Crítica: A Menina Que Roubava Livros

Por Fabricio Duque

“A Menina Que Roubava Livros”, adaptado do livro homônimo de Marcus Zusak, integra o gênero de literatura no cinema, com características novelescas traduzidas em tela por elipses capituladas. A narrativa utiliza-se da linguagem televisiva em planos, contraplanos e no próprio conteúdo abordado, talvez pela experiência do seu diretor Brian Percival com “Downton Abbey”, assim podemos perceber os elementos característicos de melodrama (manipulando a emoção do espectador com a música de efeito que “explode” nas cenas mais trágicas) e de rapidez na forma de se contar a história (abusando dos gatilhos comuns para equilibrar as engrenagens do roteiro). Então, entende-se melhor o grau de superficialidade usada, de transpor apenas as partes mais óbvias (e mais relevantes) da trama, mitigando o aprofundamento necessário para a construção do enredo. 

Por exemplo, no livro os pormenores vivenciados pela protagonista ajudam o melhor entendimento da época da guerra (o antes, o durante e o depois). Pedindo licença por um spoiler (mínimo e já possivelmente divulgado), a história é contada pela Morte. Os cinéfilos mais engajados irão referenciar ao filme “O Sétimo Selo”, de Ingmar Bergman, ao livro “Memórias Póstumas de Brás Cubas”, de Machado de Assis, ao filme “Beleza Americana”, de Sam Mendes e ao livro “Intermitências da Morte”, de José Saramago. A estratégica deseja unir o realismo inevitável com a suavização poética da sobrevivência. Aqui, o pano de fundo é a saga ingênua de uma menina – adotada por um casal pobre, porém a frente de sua época, que buscava “refúgio” na fantasia literária, a fim de transpassar uma resiliência dos conhecimentos pré-adquiridos. Seu crescimento experimentou os horrores de um período que parecia não ter salvação, tampouco fim. Optou-se pelo amadorismo do tema amor, como um compêndio cristão mesclado com o otimismo da (auto) subserviência da incondicionalidade. Trocando em miúdos, o roteiro apela ao extremo sentimentalismo para “conquistar” os corações do público. A tentativa transforma-se em um retrato piegas, sem indicar qual o lado do muro é mais importante. Mas se analisarmos o gênero escolhido, entenderemos que estas características são presentes e naturalmente intrínsecas.

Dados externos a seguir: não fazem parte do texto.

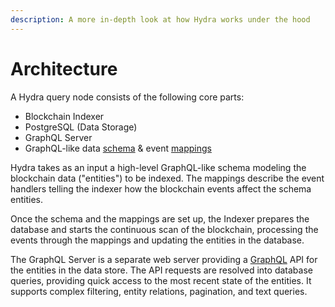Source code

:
 ```yaml
---
description: A more in-depth look at how Hydra works under the hood
---
```


# Architecture

A Hydra query node consists of the following core parts:

* Blockchain Indexer
* PostgreSQL \(Data Storage\)
* GraphQL Server
* GraphQL-like data [schema](https://github.com/dzhelezov/joystream/tree/f07cb27a73ec74292811648cee8a92d8fab3b6c9/query-node/docs/schema.md) & event [mappings](https://github.com/dzhelezov/joystream/tree/f07cb27a73ec74292811648cee8a92d8fab3b6c9/query-node/docs/mappings.md)

Hydra takes as an input a high-level GraphQL-like schema modeling the blockchain data \("entities"\) to be indexed. The mappings describe the event handlers telling the indexer how the blockchain events affect the schema entities.

Once the schema and the mappings are set up, the Indexer prepares the database and starts the continuous scan of the blockchain, processing the events through the mappings and updating the entities in the database.

The GraphQL Server is a separate web server providing a [GraphQL](https://graphql.org/) API for the entities in the data store. The API requests are resolved into database queries, providing quick access to the most recent state of the entities. It supports complex filtering, entity relations, pagination, and text queries.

 Indo um pouco mais longe, é um filme para o Oscar, para emocionar plateias familiares, para fomentar a felicidade de sentir a vida viva. Esta última frase denota a real atmosfera do que se espera: um longa-metragem feito para extrair lágrimas com efeitos dramáticos ao ápice da moralidade maniqueísta e unilateral. Nem tudo são espinhos. No livro, a mensagem, contra o nazismo, mostra que mesmo a pobreza não retira boas ações. No filme, tentando uma transposição mais fidedigna, a mensagem é conservada, mesmo com os desígnios irremediáveis da Morte que “leva” prematuramente a inocência. Concluindo, um filme que atende aos espectadores de odisseias literárias, que não se importam com manipulações sentimentais. Questione-se. O filme poderia ter sido realizado de outra forma? Dos produtores de “As Aventuras de Pi”, de Ang Lee.